Competition can be beneficial and even necessary for improvement and innovation to occur. Charles Darwin’s theory of evolution explains well the functional but messy process of adaptation in the biophysical world. Animals do not develop functional traits and strategies spontaneously. Competitive survival and sexual selection filter populations geared for surviving particular circumstances.
Political economist Joseph Schumpeter described market economies similarly. New technologies are not always and everywhere welfare enhancing. They tend to cause “gales of creative destruction.” Old products and practices go bankrupt, leaving room for new and more value-generative forms.

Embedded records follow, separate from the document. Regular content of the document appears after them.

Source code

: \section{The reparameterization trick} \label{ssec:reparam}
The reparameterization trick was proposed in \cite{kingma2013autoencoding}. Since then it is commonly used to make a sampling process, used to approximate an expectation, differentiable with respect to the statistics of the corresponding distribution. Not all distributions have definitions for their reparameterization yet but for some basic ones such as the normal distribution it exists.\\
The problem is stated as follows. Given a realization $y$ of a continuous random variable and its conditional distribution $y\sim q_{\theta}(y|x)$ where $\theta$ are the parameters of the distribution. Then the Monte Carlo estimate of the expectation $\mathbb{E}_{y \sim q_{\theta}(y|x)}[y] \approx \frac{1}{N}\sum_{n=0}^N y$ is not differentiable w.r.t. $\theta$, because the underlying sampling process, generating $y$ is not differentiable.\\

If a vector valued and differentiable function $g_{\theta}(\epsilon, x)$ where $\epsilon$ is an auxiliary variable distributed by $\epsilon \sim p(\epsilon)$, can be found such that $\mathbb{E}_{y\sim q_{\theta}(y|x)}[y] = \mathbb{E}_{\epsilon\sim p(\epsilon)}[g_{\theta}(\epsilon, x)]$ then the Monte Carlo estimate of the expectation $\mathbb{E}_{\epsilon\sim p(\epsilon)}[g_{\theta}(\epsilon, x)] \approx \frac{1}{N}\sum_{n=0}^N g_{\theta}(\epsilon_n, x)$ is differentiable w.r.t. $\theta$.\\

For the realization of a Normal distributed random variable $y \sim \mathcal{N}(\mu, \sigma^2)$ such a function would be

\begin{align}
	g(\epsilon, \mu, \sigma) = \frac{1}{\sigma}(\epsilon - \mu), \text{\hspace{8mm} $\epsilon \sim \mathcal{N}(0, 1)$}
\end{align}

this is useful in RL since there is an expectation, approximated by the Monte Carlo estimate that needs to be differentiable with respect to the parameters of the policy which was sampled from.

Thomas Kuhn suggested a similar framework for understanding the process of scientific knowledge. Paradigms do not linearly progress when uncontested. Science is revolutionary and sometimes revolutions hurt.

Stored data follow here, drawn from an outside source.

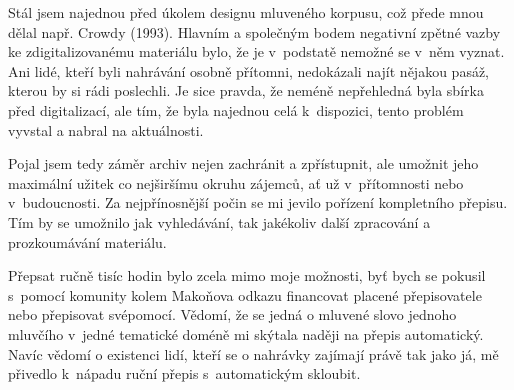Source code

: Stál jsem najednou před úkolem designu mluveného korpusu, což přede mnou dělal
např. Crowdy (1993)\cite{crowdy1993spoken}.
Hlavním a společným bodem negativní zpětné vazby ke zdigitalizovanému materiálu
bylo, že je v~podstatě nemožné se v~něm vyznat. Ani lidé, kteří byli nahrávání
osobně přítomni, nedokázali najít nějakou pasáž, kterou by si rádi poslechli. Je
sice pravda, že neméně nepřehledná byla sbírka před digitalizací, ale tím, že
byla najednou celá k~dispozici, tento problém vyvstal a nabral na aktuálnosti.

Pojal jsem tedy záměr archiv nejen zachránit a zpřístupnit, ale umožnit jeho
maximální užitek co nejširšímu okruhu zájemců, ať už v~přítomnosti nebo
v~budoucnosti. Za nejpřínosnější počin se mi jevilo pořízení kompletního
přepisu. Tím by se umožnilo jak vyhledávání, tak jakékoliv další zpracování a
prozkoumávání materiálu.

Přepsat ručně tisíc hodin bylo zcela mimo moje možnosti, byť bych se pokusil
s~pomocí komunity kolem Makoňova odkazu financovat placené přepisovatele nebo
přepisovat svépomocí. Vědomí, že se jedná o mluvené slovo jednoho mluvčího
v~jedné tematické doméně mi skýtala naději na přepis automatický. Navíc vědomí o
existenci lidí, kteří se o nahrávky zajímají právě tak jako já, mě přivedlo
k~nápadu ruční přepis s~automatickým skloubit.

Aside from being enjoyable for contrarians like myself, the battle of ideas is a necessary component for the improved quality of ideas. When one’s beliefs are under attack, weaknesses in the chain of logic get exposed. These are teachable moments.
So why are there so few debates on campus? I don’t mean to imply a flaw in our university’s culture. It could simply be that many have forgotten or ignore the beneficial role of competition.
I invite readers to think through a basic hypothetical comparison. On the one hand, imagine a university where faculty members only organize events and programs to express solidarity and commitment to agreed-upon topics. How does learning occur in this process? What sorts of ideas get expressed? How do changes occur, and how are intellectual innovations encouraged? What level of enthusiasm motivates students and faculty to pursue intellectual curiosity?
Now imagine an opposite campus environment, perhaps to the extreme. What if faculty only organized formal events and programs surrounding issues of disagreement and conflict? What if the only intellectual presentations on campus were debates? Upon reflection, it seems that the cultural climate of the first university would serve as an obstacle to the potential of the latter. While the latter scenario is no guarantee to the quality of content, nor learning outcomes therein, it at least does not preclude solidarity or agreement.
But, the latter seems a difficult circumstance to cultivate. It would require a committed culture of intellectual tolerance. Faculty would have to engage rather than dismiss intellectual opposition. They would have to take charitable interpretations of their opponents and remain polite and courteous to the identity of individuals who hold contrary positions. Good people often believe bad ideas. Open intellectualism requires a clear and continual separation between ideas and identities. Sometimes our humanity stands in the way of our understanding the human condition.
Again, I am uncertain which particular conditions have led to low levels of debate on our campus, but I am eager to make strides towards improvement. While various opportunities abound for faculty and students to express solidarity and agreement on key social topics, few opportunities exist for the expression of competing opinions.
Loyola hosts no student organization specifically dedicated to the art of debate. Thus far this academic year, Loyola Students for Civic Engagement relegated itself to a “panel discussion” on the topic of condom and contraceptive distribution at Loyola. For time constraints, students were limited from asking questions. Faculty members slotted to debate the causes of wage disparity between men and women respectfully cancelled their event. In my view, these teachable moments were missed opportunities. As faculty moderator of the economics club, I would like to offer the organization’s calendar as an open and continual opportunity for any motivated faculty or students seeking a forum to debate any topic or issues of social relevance.